Un climat de terreur s’est abattu sur Kateku, dans le groupement Ikobo, territoire de Walikale, après le double enlèvement de deux civils dans la nuit du dimanche 26 janvier 2026. Les faits, survenus aux alentours de minuit, ont plongé cette communauté du Nord-Kivu dans une angoisse profonde, rappelant l’insécurité chronique qui mine la région.
Selon des témoignages recueillis localement, des hommes armés non identifiés ont fait irruption par la force dans les habitations des victimes, à l’agglomération de Kateku, localité Iremya. Les assaillants ont procédé à l’enlèvement des deux personnes avant de disparaître dans la nuit, les emmenant vers une destination toujours inconnue à ce jour. Les circonstances exactes de cette attaque et l’identité précise des ravisseurs restent à établir par une enquête officielle.
Néanmoins, la géographie du crime interpelle. La zone d’Ikobo, où se situe Kateku, est actuellement sous le contrôle des rebelles de l’AFC/M23. Cette réalité nourrit immédiatement les soupçons et les interrogations au sein d’une population livrée à elle-même. L’insécurité dans le Nord-Kivu trouve-t-elle ici une nouvelle expression tragique ? Les enlèvements constituent-ils une nouvelle stratégie pour instiller la peur ou générer des ressources illicites ?
Plus de vingt-quatre heures après les événements, l’opacité la plus totale entoure le sort des otages. Les familles, plongées dans le désarroi, affirment n’avoir reçu aucun signe de vie, aucune communication, et encore moins de demande de rançon. Cette absence d’informations amplifie l’angoisse et la sensation d’abandon. Que sont devenus les deux personnes enlevées à Kateku ? Cette attente silencieuse est un supplice pour les proches, qui réclament désespérément des nouvelles.

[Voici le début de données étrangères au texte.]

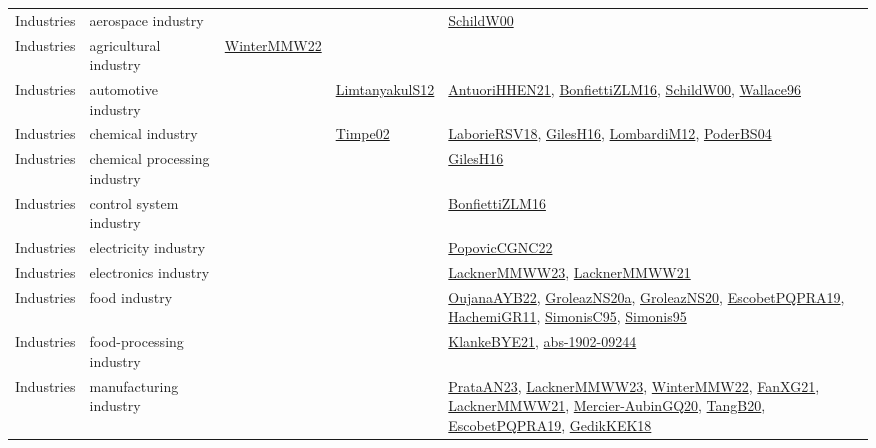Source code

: {\begin{longtable}{lp{3cm}>{\raggedright}p{6cm}>{\raggedright}p{6cm}p{8cm}}
Industries & aerospace industry &  &  & \href{articles/SchildW00.pdf}{SchildW00}\cite{SchildW00}\\
Industries & agricultural industry & \href{papers/WinterMMW22.pdf}{WinterMMW22}\cite{WinterMMW22} &  & \\
Industries & automotive industry &  & \href{articles/LimtanyakulS12.pdf}{LimtanyakulS12}\cite{LimtanyakulS12} & \href{papers/AntuoriHHEN21.pdf}{AntuoriHHEN21}\cite{AntuoriHHEN21}, \href{papers/BonfiettiZLM16.pdf}{BonfiettiZLM16}\cite{BonfiettiZLM16}, \href{articles/SchildW00.pdf}{SchildW00}\cite{SchildW00}, \href{articles/Wallace96.pdf}{Wallace96}\cite{Wallace96}\\
Industries & chemical industry &  & \href{articles/Timpe02.pdf}{Timpe02}\cite{Timpe02} & \href{articles/LaborieRSV18.pdf}{LaborieRSV18}\cite{LaborieRSV18}, \href{papers/GilesH16.pdf}{GilesH16}\cite{GilesH16}, \href{articles/LombardiM12.pdf}{LombardiM12}\cite{LombardiM12}, \href{articles/PoderBS04.pdf}{PoderBS04}\cite{PoderBS04}\\
Industries & chemical processing industry &  &  & \href{papers/GilesH16.pdf}{GilesH16}\cite{GilesH16}\\
Industries & control system industry &  &  & \href{papers/BonfiettiZLM16.pdf}{BonfiettiZLM16}\cite{BonfiettiZLM16}\\
Industries & electricity industry &  &  & \href{papers/PopovicCGNC22.pdf}{PopovicCGNC22}\cite{PopovicCGNC22}\\
Industries & electronics industry &  &  & \href{articles/LacknerMMWW23.pdf}{LacknerMMWW23}\cite{LacknerMMWW23}, \href{papers/LacknerMMWW21.pdf}{LacknerMMWW21}\cite{LacknerMMWW21}\\
Industries & food industry &  &  & \href{papers/OujanaAYB22.pdf}{OujanaAYB22}\cite{OujanaAYB22}, \href{papers/GroleazNS20a.pdf}{GroleazNS20a}\cite{GroleazNS20a}, \href{papers/GroleazNS20.pdf}{GroleazNS20}\cite{GroleazNS20}, \href{articles/EscobetPQPRA19.pdf}{EscobetPQPRA19}\cite{EscobetPQPRA19}, \href{articles/HachemiGR11.pdf}{HachemiGR11}\cite{HachemiGR11}, \href{papers/SimonisC95.pdf}{SimonisC95}\cite{SimonisC95}, \href{papers/Simonis95.pdf}{Simonis95}\cite{Simonis95}\\
Industries & food-processing industry &  &  & \href{papers/KlankeBYE21.pdf}{KlankeBYE21}\cite{KlankeBYE21}, \href{articles/abs-1902-09244.pdf}{abs-1902-09244}\cite{abs-1902-09244}\\
Industries & manufacturing industry &  &  & \href{articles/PrataAN23.pdf}{PrataAN23}\cite{PrataAN23}, \href{articles/LacknerMMWW23.pdf}{LacknerMMWW23}\cite{LacknerMMWW23}, \href{papers/WinterMMW22.pdf}{WinterMMW22}\cite{WinterMMW22}, \href{articles/FanXG21.pdf}{FanXG21}\cite{FanXG21}, \href{papers/LacknerMMWW21.pdf}{LacknerMMWW21}\cite{LacknerMMWW21}, \href{papers/Mercier-AubinGQ20.pdf}{Mercier-AubinGQ20}\cite{Mercier-AubinGQ20}, \href{papers/TangB20.pdf}{TangB20}\cite{TangB20}, \href{articles/EscobetPQPRA19.pdf}{EscobetPQPRA19}\cite{EscobetPQPRA19}, \href{articles/GedikKEK18.pdf}{GedikKEK18}\cite{GedikKEK18}\\

\end{longtable}}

L’événement a provoqué un électrochoc dans la communauté de Kateku, déjà durement éprouvée par des années de violence et d’instabilité. L’onde de choc de ce double enlèvement dépasse les frontières de l’agglomération, réveillant les peurs dans tout le groupement Ikobo. Plusieurs habitants redoutent une recrudescence des kidnappings, un fléau qui pourrait s’ajouter aux pillages et exactions déjà monnaie courante. L’appel à l’aide est unanime : les civils demandent une intervention urgente et tangible des autorités pour garantir leur protection.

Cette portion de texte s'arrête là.